Bug: Delay Response messages missing, resulting in an incorrect offset.
Bug: PTP Follow-Up messages delayed by 5 seconds - a significant error can accumulate within a 5 second window.
PTP switch that has an inaccuracy of 5.5 microseconds. Tracked down to a misconfiguration of a physical port (100 Mbps instead of 10 Gbps) The interface speed is used to compensate for the transceiver serialisation delay.
Third party PTP service providers not meeting their service-level agreement.
Bug: A particular PTP switch would run beautifully with very low jitter but it appeared to sync to random offsets from UTC, for instance an offset of 18 minutes 19.5 seconds or 55 minutes. Each time the switch was reset it would sync at a new random offset, but each time very stable. Working with the switch vendor we identified a bug where the offset was an exact multiple of 240 nanoseconds!

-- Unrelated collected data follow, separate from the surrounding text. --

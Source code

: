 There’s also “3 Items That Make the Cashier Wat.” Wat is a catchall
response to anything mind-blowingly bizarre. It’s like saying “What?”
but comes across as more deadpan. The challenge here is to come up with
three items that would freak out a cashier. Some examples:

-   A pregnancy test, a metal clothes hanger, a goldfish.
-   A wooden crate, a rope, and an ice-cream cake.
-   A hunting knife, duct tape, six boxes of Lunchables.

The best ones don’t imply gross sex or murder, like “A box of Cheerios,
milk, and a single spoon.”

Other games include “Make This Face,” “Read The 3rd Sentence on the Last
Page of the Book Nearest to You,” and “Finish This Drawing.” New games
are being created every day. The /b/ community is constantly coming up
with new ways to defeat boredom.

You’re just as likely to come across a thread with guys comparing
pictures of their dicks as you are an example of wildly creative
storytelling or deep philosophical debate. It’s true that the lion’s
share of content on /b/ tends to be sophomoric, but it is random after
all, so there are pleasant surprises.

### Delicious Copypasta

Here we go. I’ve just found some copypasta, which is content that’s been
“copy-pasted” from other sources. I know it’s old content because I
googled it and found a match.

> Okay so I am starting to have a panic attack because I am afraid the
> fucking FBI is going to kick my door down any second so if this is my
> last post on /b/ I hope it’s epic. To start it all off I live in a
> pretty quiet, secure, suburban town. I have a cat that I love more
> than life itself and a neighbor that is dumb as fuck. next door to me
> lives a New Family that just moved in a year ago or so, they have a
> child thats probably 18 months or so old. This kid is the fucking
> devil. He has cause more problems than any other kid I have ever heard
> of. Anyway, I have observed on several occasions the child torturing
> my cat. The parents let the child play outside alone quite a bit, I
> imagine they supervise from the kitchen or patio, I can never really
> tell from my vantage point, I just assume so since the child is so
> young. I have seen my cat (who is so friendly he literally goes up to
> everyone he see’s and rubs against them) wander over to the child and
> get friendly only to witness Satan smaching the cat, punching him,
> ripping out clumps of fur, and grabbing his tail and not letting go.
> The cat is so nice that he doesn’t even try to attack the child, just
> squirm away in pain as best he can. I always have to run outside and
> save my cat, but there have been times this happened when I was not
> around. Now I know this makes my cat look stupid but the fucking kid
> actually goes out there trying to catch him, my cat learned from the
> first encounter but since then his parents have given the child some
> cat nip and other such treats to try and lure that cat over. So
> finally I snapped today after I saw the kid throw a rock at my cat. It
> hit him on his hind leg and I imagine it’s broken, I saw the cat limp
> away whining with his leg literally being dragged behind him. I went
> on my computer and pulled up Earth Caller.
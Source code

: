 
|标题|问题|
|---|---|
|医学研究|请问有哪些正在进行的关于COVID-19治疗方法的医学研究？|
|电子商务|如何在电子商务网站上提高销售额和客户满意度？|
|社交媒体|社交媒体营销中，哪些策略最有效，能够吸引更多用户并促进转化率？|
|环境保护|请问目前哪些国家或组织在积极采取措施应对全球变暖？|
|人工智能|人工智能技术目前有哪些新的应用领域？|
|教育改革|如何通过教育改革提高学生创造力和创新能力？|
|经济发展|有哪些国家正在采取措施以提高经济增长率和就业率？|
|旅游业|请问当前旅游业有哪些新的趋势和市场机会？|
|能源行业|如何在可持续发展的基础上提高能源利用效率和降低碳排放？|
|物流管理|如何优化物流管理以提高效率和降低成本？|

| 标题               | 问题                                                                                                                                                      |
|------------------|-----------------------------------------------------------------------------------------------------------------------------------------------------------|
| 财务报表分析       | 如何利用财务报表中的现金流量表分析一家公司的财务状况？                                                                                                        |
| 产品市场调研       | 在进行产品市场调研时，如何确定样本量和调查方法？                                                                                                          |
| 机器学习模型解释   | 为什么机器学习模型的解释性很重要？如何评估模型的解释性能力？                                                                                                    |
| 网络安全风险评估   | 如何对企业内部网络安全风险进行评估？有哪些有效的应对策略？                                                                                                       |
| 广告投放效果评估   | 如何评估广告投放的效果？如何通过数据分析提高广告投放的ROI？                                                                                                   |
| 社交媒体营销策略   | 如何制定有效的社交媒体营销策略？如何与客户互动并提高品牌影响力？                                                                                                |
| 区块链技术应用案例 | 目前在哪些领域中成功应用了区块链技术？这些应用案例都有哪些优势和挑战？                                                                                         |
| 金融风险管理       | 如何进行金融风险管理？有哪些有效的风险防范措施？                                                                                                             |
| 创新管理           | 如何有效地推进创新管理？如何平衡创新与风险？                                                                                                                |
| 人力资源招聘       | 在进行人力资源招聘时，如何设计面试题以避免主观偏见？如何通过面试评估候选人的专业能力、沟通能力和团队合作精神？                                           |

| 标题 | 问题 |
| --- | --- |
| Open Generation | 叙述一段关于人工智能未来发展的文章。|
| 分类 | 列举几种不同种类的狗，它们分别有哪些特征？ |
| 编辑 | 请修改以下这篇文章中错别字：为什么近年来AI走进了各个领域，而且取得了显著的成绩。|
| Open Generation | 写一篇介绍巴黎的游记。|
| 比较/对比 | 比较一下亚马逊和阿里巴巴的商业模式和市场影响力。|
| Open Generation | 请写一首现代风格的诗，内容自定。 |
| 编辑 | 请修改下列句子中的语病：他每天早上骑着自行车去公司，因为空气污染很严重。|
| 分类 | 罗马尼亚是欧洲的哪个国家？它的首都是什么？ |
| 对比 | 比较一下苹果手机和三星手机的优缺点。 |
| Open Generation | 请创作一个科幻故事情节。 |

Figure 10: PTP messages jittered across a non PTP-aware switch
Clock synchronisation has become top-of-mind for many in the financial markets due to regulatory changes and a desire for transparency. Familiarity with the various hardware components and protocols is essential for successfully deploying a timestamping solution. As we have discussed, problems can be hard to spot and identifying their cause is often even more difficult.
A variety of complications can arise, including bugs, misconfigurations and hardware failures. It is wise to expect the unexpected, to carry out rigorous testing, implement ongoing monitoring and use third party tools, such as those from Corvil, in order to validate performance.